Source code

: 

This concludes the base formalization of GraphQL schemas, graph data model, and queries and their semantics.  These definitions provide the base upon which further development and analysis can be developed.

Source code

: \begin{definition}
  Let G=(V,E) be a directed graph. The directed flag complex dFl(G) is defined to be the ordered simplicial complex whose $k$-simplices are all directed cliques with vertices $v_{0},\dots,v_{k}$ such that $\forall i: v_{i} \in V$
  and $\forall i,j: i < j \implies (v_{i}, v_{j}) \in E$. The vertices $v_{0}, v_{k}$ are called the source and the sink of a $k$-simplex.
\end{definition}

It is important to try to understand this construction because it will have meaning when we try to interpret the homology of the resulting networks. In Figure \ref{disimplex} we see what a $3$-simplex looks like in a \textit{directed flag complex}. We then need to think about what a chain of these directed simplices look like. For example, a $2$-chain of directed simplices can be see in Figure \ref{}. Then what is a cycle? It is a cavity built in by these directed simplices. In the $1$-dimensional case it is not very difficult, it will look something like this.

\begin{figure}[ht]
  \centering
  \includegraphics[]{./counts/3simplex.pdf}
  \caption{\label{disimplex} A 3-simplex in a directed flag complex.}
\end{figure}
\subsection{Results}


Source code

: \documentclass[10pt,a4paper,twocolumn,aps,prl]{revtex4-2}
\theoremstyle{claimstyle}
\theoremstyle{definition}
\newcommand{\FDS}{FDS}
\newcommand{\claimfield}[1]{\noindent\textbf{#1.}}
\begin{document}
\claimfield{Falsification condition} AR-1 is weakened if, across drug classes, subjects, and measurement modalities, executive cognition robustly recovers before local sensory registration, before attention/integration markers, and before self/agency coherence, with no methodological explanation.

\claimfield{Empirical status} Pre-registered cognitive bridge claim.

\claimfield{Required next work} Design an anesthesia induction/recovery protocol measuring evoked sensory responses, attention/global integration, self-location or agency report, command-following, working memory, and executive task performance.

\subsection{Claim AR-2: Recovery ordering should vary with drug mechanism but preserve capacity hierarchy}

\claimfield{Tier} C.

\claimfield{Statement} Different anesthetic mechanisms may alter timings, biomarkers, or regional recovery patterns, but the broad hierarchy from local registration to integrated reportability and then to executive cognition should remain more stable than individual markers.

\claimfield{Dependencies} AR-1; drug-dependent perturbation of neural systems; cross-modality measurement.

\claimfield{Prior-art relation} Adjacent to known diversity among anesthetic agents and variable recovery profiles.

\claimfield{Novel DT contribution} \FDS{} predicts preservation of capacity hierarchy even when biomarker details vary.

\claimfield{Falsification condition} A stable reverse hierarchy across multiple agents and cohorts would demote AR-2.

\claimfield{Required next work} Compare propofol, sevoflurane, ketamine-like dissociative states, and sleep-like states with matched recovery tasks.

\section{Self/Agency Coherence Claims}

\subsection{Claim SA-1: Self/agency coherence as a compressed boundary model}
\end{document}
= = = = = = =
- _EXERCISE DIRECTIONS_: Give the number of lines in the data that contain the string "simplices", and nothing else.

- _ANSWER BOX_: 2